**What you need to do:** Begin at the line containing "364 | 0.2% |" in the entries below and end at the line containing "375 | 0.1% |"; transcribe that range exactly and nothing outside it.

**Data listing:**
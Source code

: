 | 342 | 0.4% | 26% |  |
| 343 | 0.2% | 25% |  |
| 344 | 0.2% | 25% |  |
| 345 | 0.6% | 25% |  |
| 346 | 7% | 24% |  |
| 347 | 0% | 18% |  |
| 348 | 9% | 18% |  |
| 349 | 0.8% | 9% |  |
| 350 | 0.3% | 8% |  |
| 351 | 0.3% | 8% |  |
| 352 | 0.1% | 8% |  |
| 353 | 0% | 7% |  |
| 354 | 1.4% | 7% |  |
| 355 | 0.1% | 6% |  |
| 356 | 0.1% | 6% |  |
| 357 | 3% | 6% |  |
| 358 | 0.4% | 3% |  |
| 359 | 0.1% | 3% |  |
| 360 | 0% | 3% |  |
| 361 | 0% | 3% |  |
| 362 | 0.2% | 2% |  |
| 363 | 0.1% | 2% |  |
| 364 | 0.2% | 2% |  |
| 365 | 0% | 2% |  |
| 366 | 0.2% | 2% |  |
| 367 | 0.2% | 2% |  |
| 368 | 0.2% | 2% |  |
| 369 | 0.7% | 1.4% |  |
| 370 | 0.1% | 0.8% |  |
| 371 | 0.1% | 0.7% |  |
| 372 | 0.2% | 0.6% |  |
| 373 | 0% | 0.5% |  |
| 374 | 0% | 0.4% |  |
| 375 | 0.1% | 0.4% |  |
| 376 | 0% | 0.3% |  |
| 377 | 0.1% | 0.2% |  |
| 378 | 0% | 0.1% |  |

**Response:**
| 364 | 0.2% | 2% |  |
| 365 | 0% | 2% |  |
| 366 | 0.2% | 2% |  |
| 367 | 0.2% | 2% |  |
| 368 | 0.2% | 2% |  |
| 369 | 0.7% | 1.4% |  |
| 370 | 0.1% | 0.8% |  |
| 371 | 0.1% | 0.7% |  |
| 372 | 0.2% | 0.6% |  |
| 373 | 0% | 0.5% |  |
| 374 | 0% | 0.4% |  |
| 375 | 0.1% | 0.4% |  |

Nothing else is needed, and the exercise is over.